**Collected data**
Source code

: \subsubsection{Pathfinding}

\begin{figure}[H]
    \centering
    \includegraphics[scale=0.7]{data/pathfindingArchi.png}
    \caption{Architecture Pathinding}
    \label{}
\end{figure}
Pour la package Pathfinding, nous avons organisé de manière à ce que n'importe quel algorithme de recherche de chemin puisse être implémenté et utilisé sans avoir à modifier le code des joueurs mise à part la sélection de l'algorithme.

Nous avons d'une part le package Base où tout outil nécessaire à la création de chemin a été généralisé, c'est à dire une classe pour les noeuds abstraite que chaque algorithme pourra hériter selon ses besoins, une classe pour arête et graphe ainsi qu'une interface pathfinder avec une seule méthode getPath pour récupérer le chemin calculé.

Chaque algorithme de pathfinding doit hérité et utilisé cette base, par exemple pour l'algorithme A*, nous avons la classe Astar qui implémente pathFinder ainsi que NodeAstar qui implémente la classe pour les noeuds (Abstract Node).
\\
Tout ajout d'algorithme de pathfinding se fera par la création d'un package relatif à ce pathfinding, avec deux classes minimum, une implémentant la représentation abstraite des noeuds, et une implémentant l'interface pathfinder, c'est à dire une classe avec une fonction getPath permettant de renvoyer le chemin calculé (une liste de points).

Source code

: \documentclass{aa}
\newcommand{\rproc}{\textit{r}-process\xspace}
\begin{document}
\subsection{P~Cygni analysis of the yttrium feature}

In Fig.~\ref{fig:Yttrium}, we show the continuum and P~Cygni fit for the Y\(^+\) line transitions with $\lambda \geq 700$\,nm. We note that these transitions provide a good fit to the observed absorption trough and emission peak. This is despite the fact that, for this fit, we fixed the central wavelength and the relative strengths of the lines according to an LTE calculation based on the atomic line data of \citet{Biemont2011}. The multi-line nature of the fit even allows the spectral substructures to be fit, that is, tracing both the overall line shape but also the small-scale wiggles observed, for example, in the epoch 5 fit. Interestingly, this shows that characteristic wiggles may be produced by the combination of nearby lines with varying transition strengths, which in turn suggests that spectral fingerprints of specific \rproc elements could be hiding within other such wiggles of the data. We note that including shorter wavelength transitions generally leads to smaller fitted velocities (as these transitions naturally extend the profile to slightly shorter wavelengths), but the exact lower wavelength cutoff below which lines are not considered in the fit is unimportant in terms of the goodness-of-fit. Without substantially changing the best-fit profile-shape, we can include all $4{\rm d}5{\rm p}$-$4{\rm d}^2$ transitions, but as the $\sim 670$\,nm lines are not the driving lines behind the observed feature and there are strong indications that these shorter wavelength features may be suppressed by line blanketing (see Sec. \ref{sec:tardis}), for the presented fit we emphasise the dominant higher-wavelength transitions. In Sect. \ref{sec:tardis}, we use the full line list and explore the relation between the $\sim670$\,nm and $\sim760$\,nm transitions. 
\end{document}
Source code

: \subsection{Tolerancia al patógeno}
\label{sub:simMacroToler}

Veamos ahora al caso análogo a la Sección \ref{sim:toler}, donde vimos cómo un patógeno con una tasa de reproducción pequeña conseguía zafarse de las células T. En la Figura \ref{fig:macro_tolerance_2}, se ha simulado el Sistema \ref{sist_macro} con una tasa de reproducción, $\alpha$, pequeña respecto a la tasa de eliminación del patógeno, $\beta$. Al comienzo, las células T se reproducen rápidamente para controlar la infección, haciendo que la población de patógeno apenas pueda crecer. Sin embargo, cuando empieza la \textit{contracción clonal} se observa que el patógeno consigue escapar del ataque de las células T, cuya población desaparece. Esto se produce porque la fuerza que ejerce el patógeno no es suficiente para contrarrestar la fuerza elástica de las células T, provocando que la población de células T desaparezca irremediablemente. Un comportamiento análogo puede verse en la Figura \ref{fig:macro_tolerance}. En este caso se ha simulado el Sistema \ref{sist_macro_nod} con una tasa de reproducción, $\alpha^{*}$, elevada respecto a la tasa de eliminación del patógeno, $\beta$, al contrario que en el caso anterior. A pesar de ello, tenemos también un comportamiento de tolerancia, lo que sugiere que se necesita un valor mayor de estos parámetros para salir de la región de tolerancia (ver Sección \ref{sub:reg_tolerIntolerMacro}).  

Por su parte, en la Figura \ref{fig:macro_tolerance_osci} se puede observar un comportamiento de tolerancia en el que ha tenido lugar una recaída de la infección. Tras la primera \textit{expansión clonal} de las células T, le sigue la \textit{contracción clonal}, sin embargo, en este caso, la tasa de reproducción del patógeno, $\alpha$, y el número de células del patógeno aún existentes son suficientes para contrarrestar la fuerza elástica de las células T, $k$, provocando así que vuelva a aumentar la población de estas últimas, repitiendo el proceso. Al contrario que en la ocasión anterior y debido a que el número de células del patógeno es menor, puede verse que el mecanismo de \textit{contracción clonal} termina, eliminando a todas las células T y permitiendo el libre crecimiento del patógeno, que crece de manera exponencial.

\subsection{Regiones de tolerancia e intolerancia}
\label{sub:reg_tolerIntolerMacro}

**Try it**
Your task is to quote all of the data word for word.

**Your response**
Source code

: \subsubsection{Pathfinding}

\begin{figure}[H]
    \centering
    \includegraphics[scale=0.7]{data/pathfindingArchi.png}
    \caption{Architecture Pathinding}
    \label{}
\end{figure}
Pour la package Pathfinding, nous avons organisé de manière à ce que n'importe quel algorithme de recherche de chemin puisse être implémenté et utilisé sans avoir à modifier le code des joueurs mise à part la sélection de l'algorithme.

Nous avons d'une part le package Base où tout outil nécessaire à la création de chemin a été généralisé, c'est à dire une classe pour les noeuds abstraite que chaque algorithme pourra hériter selon ses besoins, une classe pour arête et graphe ainsi qu'une interface pathfinder avec une seule méthode getPath pour récupérer le chemin calculé.

Chaque algorithme de pathfinding doit hérité et utilisé cette base, par exemple pour l'algorithme A*, nous avons la classe Astar qui implémente pathFinder ainsi que NodeAstar qui implémente la classe pour les noeuds (Abstract Node).
\\
Tout ajout d'algorithme de pathfinding se fera par la création d'un package relatif à ce pathfinding, avec deux classes minimum, une implémentant la représentation abstraite des noeuds, et une implémentant l'interface pathfinder, c'est à dire une classe avec une fonction getPath permettant de renvoyer le chemin calculé (une liste de points).

Source code

: \documentclass{aa}
\newcommand{\rproc}{\textit{r}-process\xspace}
\begin{document}
\subsection{P~Cygni analysis of the yttrium feature}

In Fig.~\ref{fig:Yttrium}, we show the continuum and P~Cygni fit for the Y\(^+\) line transitions with $\lambda \geq 700$\,nm. We note that these transitions provide a good fit to the observed absorption trough and emission peak. This is despite the fact that, for this fit, we fixed the central wavelength and the relative strengths of the lines according to an LTE calculation based on the atomic line data of \citet{Biemont2011}. The multi-line nature of the fit even allows the spectral substructures to be fit, that is, tracing both the overall line shape but also the small-scale wiggles observed, for example, in the epoch 5 fit. Interestingly, this shows that characteristic wiggles may be produced by the combination of nearby lines with varying transition strengths, which in turn suggests that spectral fingerprints of specific \rproc elements could be hiding within other such wiggles of the data. We note that including shorter wavelength transitions generally leads to smaller fitted velocities (as these transitions naturally extend the profile to slightly shorter wavelengths), but the exact lower wavelength cutoff below which lines are not considered in the fit is unimportant in terms of the goodness-of-fit. Without substantially changing the best-fit profile-shape, we can include all $4{\rm d}5{\rm p}$-$4{\rm d}^2$ transitions, but as the $\sim 670$\,nm lines are not the driving lines behind the observed feature and there are strong indications that these shorter wavelength features may be suppressed by line blanketing (see Sec. \ref{sec:tardis}), for the presented fit we emphasise the dominant higher-wavelength transitions. In Sect. \ref{sec:tardis}, we use the full line list and explore the relation between the $\sim670$\,nm and $\sim760$\,nm transitions. 
\end{document}
Source code

: \subsection{Tolerancia al patógeno}
\label{sub:simMacroToler}

Veamos ahora al caso análogo a la Sección \ref{sim:toler}, donde vimos cómo un patógeno con una tasa de reproducción pequeña conseguía zafarse de las células T. En la Figura \ref{fig:macro_tolerance_2}, se ha simulado el Sistema \ref{sist_macro} con una tasa de reproducción, $\alpha$, pequeña respecto a la tasa de eliminación del patógeno, $\beta$. Al comienzo, las células T se reproducen rápidamente para controlar la infección, haciendo que la población de patógeno apenas pueda crecer. Sin embargo, cuando empieza la \textit{contracción clonal} se observa que el patógeno consigue escapar del ataque de las células T, cuya población desaparece. Esto se produce porque la fuerza que ejerce el patógeno no es suficiente para contrarrestar la fuerza elástica de las células T, provocando que la población de células T desaparezca irremediablemente. Un comportamiento análogo puede verse en la Figura \ref{fig:macro_tolerance}. En este caso se ha simulado el Sistema \ref{sist_macro_nod} con una tasa de reproducción, $\alpha^{*}$, elevada respecto a la tasa de eliminación del patógeno, $\beta$, al contrario que en el caso anterior. A pesar de ello, tenemos también un comportamiento de tolerancia, lo que sugiere que se necesita un valor mayor de estos parámetros para salir de la región de tolerancia (ver Sección \ref{sub:reg_tolerIntolerMacro}).  

Por su parte, en la Figura \ref{fig:macro_tolerance_osci} se puede observar un comportamiento de tolerancia en el que ha tenido lugar una recaída de la infección. Tras la primera \textit{expansión clonal} de las células T, le sigue la \textit{contracción clonal}, sin embargo, en este caso, la tasa de reproducción del patógeno, $\alpha$, y el número de células del patógeno aún existentes son suficientes para contrarrestar la fuerza elástica de las células T, $k$, provocando así que vuelva a aumentar la población de estas últimas, repitiendo el proceso. Al contrario que en la ocasión anterior y debido a que el número de células del patógeno es menor, puede verse que el mecanismo de \textit{contracción clonal} termina, eliminando a todas las células T y permitiendo el libre crecimiento del patógeno, que crece de manera exponencial.

\subsection{Regiones de tolerancia e intolerancia}
\label{sub:reg_tolerIntolerMacro}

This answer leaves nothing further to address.